Fast Forward a Week…

I can’t believe it’s been 6 days since Lizzie’s 4th overdose…time has flown by this week! So, all her tests were fine so no impending liver damage, which is a huge relief. When someone presents in hospital “in crisis”, the process is that they will be medically checked and cleared before any form of psychiatric review can take place. When the crisis is an overdose, they have to wait 4 hours before they can run blood tests to give the toxins time to work their way into the system. Most people who overdose on paracetamol, will remain asymptomatic for at least 48 hours – meaning that symptoms with the first 48 hours are unlikely. Lizzie was tacocardic and her blood pressure was raised and she had chronic pain to the right hand side of her abdomen; however this all settled down.

We duly waited 4 hours for the blood tests, then 2 hours for the results (they only take an hour but a&e was busy!). Once she had the all clear, we then waited for the on call psychiatrist. I’m not proud to say that we “played the system”: we have been through enough of these to know what we needed to say to be discharged. There was method to this madness though: I definitely don’t think another mental health unit admission will help my daughter and if we’d been admitted on to a ward that night, we were almost certainly facing admission to another mental health unit under a section 3.  Lizzie has already said that if this happens, she will certainly not survive…and I believe her.

So we were discharged. Lizzie has agreed to start therapy to try and prevent this happening again. CAMHS have offered us CBT, which Lizzie has accepted, and I am also looking at private psychotherapy. CAMHS will not run CBT if psychotherapy goes ahead as it is not good practise to run two forms of treatment concurrently. My plan, right now, is to see how the CBT goes and then move on to more intense psychotherapy. I believe CBT will help Lizzie to cope right here, right now and the latter will truly address the root of why her issues have manifest themselves: attachment disorder due to the rejection by her biological father. I accept that she is probably not strong enough to tackle this in a deep emotional sense just now.
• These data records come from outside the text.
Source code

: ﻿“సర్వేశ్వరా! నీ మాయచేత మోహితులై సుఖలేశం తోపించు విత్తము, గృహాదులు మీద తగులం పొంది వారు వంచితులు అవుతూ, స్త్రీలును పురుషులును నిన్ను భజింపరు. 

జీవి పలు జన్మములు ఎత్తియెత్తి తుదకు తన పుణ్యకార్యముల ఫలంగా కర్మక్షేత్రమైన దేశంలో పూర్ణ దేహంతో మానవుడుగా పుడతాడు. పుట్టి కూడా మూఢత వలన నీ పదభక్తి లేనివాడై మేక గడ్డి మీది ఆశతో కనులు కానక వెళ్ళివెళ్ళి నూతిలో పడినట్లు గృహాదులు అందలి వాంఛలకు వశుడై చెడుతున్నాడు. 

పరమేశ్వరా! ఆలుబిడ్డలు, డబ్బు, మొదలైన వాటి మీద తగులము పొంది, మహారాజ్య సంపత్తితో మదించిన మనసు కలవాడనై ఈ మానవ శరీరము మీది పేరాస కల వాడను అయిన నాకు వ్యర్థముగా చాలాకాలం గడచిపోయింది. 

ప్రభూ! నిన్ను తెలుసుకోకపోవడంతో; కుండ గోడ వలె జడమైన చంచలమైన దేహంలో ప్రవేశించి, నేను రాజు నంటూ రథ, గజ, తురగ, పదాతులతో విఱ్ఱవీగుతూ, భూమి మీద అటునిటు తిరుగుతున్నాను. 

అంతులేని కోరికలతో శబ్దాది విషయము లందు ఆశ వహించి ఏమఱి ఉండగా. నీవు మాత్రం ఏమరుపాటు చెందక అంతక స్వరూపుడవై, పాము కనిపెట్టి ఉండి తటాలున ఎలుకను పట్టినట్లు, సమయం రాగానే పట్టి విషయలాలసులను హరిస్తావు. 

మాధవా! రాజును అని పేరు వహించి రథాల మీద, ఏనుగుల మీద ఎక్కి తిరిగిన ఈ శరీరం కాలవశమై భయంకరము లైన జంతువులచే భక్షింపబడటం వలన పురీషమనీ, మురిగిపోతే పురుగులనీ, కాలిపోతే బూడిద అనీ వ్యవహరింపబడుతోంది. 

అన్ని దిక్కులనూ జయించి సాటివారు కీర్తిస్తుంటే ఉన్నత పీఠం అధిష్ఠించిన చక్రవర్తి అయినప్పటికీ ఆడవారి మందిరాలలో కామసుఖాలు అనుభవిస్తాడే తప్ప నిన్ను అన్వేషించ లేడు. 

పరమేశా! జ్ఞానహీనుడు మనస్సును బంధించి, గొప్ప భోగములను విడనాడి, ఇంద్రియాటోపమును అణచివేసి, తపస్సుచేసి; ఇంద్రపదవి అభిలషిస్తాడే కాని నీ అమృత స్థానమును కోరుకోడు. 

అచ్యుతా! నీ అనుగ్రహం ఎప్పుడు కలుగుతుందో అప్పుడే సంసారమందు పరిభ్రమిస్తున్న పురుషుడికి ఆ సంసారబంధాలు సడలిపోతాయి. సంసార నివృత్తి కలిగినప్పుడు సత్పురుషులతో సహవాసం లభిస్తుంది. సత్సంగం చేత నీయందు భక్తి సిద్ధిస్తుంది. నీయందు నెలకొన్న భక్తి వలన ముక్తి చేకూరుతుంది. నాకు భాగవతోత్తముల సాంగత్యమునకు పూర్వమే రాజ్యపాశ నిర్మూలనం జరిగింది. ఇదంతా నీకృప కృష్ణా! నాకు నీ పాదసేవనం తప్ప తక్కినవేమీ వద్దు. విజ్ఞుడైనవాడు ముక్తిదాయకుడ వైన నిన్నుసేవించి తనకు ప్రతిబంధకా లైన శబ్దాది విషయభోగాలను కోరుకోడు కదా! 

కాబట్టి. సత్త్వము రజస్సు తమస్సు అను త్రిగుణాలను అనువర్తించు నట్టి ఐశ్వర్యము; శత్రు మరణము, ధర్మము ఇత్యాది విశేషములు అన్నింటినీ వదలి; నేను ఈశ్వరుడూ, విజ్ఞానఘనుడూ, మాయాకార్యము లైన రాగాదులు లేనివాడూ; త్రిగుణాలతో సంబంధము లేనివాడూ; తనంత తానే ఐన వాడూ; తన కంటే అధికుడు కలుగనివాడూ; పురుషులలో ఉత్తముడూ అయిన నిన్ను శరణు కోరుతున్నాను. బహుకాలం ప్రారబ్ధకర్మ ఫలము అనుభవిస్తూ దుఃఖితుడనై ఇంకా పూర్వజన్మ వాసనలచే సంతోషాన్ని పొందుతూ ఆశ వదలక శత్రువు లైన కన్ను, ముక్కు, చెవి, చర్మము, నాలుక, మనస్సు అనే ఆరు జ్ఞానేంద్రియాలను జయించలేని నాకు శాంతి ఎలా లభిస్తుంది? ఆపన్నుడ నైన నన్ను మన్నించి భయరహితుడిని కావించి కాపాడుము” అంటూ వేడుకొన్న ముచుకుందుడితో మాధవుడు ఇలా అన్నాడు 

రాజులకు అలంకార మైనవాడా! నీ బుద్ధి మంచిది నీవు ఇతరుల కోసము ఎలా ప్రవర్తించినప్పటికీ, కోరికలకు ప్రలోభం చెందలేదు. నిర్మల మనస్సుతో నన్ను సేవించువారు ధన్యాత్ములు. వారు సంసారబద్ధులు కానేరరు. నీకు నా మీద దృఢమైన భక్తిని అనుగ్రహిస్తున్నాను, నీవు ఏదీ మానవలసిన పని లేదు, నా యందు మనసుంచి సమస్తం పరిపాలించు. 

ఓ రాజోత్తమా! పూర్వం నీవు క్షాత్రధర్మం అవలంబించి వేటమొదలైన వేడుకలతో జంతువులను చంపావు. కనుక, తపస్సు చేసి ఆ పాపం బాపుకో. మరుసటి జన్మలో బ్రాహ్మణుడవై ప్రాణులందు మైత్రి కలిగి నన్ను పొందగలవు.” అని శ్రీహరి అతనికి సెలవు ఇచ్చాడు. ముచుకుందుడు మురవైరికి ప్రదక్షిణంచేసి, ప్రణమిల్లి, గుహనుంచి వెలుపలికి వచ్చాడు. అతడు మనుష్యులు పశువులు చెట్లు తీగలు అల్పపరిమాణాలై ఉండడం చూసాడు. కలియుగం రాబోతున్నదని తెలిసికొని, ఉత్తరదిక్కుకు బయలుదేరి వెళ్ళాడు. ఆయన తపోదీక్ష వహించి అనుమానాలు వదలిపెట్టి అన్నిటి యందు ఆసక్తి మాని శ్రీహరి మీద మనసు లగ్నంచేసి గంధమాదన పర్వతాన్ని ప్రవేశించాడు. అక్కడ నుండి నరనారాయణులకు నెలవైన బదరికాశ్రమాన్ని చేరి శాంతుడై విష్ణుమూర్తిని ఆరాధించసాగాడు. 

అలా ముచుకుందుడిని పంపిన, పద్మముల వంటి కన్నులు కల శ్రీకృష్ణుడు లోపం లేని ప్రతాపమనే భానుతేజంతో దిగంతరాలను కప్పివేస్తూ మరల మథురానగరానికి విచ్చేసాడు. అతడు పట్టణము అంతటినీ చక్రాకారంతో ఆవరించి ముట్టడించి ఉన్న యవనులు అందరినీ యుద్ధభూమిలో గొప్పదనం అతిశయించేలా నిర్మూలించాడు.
Whilst this is all very positive (accepting treatment is a MAJOR step forwards, even if it is only out of fear of being sectioned), the events of last weekend have also opened another can of worms: our support worker at CAMHS has agreed with me that we are treading a very fine line with social services. We don’t have a social worker and already have support from social services early intervention team; early intervention have the power to quash more concentrated involvement from social services and they also have the power to escalate. They have carried out a full review of our case including home life, attitude, approach, safeguarding etc. They have deemed us categorically low risk which means there are no concerns in terms of our ability to care for & protect our daughter. However, the frequency of her suicide attempts and my belief that hospitalisation is not a good route for her, seems to be increasing their concerns. There is also the concern of the impact this is all having on our other children, particularly our 10 year old…a concern we share and are only too aware of!

So now we are also juggling the politics of social services. I feel like we are in a scene from a spy film trying to negotiate invisible trip wires! Be under no illusion, this IS political and I am also very aware that it’s a very dangerous situation to be in: we only need one over zealous employee who is looking to make a name for themselves, to look at our case and things could take a very different turn. There is absolutely no question that my daughter should be in a loving family environment and to remove her into care, because that is what we are talking about here, would completely destroy her…and us.  I keep it at the back of my mind with every step we take but I am under no illusion that we need to tread carefully and that our decisions and actions are not isolated anymore.  The irony is, if we had the early intervention support we requested when this journey began, we may not be in this situation at all.